** EXERCISE REQUIREMENTS **
Could you filter the records below and return each line that holds "branches"?
====================
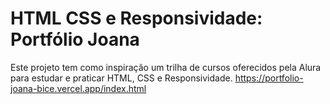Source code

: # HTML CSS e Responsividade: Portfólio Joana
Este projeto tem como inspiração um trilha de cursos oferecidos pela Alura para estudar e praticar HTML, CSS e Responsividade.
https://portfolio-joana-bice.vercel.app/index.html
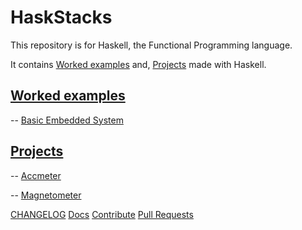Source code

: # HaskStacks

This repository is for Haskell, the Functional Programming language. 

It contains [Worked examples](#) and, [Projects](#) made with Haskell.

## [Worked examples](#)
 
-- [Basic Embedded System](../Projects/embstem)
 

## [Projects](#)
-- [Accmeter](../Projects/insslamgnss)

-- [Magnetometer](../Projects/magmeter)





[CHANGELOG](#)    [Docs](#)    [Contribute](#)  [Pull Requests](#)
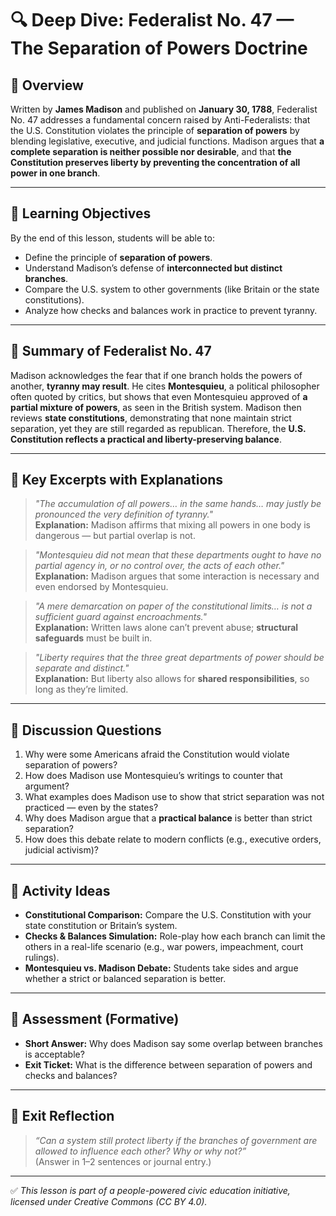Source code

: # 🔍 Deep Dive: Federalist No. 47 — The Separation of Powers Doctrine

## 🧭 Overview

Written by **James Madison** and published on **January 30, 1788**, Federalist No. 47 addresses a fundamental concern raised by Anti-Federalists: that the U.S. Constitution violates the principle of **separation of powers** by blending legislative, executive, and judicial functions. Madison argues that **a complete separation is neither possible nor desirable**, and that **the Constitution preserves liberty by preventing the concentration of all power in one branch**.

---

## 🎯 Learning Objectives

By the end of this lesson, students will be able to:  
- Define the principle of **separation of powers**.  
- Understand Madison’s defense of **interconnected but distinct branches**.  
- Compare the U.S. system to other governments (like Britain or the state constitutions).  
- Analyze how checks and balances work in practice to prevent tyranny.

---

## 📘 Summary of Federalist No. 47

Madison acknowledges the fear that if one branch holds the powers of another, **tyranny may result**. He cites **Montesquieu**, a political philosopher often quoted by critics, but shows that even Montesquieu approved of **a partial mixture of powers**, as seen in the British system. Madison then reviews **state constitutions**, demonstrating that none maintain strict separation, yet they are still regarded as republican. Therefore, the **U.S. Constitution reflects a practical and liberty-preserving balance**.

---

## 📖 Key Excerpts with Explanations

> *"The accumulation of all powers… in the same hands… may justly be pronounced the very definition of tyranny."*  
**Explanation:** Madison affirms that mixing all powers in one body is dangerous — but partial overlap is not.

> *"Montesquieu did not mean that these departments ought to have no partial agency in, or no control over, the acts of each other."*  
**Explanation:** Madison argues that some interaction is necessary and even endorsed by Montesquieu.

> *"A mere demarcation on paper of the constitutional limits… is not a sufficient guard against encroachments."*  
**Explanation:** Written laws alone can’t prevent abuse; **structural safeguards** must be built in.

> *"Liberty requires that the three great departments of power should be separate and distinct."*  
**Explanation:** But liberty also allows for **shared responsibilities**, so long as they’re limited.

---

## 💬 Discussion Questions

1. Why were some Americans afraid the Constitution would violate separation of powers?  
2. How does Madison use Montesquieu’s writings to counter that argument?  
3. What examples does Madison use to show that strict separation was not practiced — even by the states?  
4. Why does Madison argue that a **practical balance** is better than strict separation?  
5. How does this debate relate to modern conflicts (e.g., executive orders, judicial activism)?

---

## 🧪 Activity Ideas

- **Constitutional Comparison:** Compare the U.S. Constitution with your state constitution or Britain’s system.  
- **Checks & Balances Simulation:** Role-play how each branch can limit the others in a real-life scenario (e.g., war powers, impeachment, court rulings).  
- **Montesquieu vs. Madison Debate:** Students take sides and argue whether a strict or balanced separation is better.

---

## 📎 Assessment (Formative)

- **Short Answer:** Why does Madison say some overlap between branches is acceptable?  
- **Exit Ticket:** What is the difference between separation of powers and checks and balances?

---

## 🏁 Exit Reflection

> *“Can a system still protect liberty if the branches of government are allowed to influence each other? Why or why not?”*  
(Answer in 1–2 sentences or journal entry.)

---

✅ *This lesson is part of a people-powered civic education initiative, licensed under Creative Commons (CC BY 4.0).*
====================
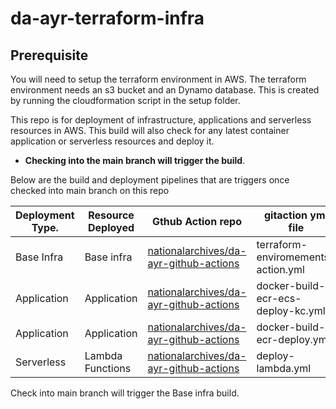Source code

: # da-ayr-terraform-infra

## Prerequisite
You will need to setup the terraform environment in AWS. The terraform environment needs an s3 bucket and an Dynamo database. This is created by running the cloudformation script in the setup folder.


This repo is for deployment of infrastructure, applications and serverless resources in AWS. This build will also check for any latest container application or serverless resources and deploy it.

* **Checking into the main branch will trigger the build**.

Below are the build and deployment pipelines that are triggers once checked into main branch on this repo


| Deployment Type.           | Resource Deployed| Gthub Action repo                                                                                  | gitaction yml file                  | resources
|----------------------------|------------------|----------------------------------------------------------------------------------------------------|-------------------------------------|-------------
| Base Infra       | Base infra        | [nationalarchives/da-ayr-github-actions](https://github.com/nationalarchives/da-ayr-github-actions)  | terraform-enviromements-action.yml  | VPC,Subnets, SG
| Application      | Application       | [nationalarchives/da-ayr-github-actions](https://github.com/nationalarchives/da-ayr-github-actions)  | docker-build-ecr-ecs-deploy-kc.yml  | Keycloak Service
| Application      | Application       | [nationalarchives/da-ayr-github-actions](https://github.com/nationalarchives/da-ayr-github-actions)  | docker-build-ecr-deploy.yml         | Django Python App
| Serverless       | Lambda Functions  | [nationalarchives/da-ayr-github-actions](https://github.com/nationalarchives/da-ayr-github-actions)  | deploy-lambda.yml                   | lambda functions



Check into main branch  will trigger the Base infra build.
====================
** RESULT BELOW **
- Understand Madison’s defense of **interconnected but distinct branches**.  
- **Short Answer:** Why does Madison say some overlap between branches is acceptable?  
> *“Can a system still protect liberty if the branches of government are allowed to influence each other? Why or why not?”*  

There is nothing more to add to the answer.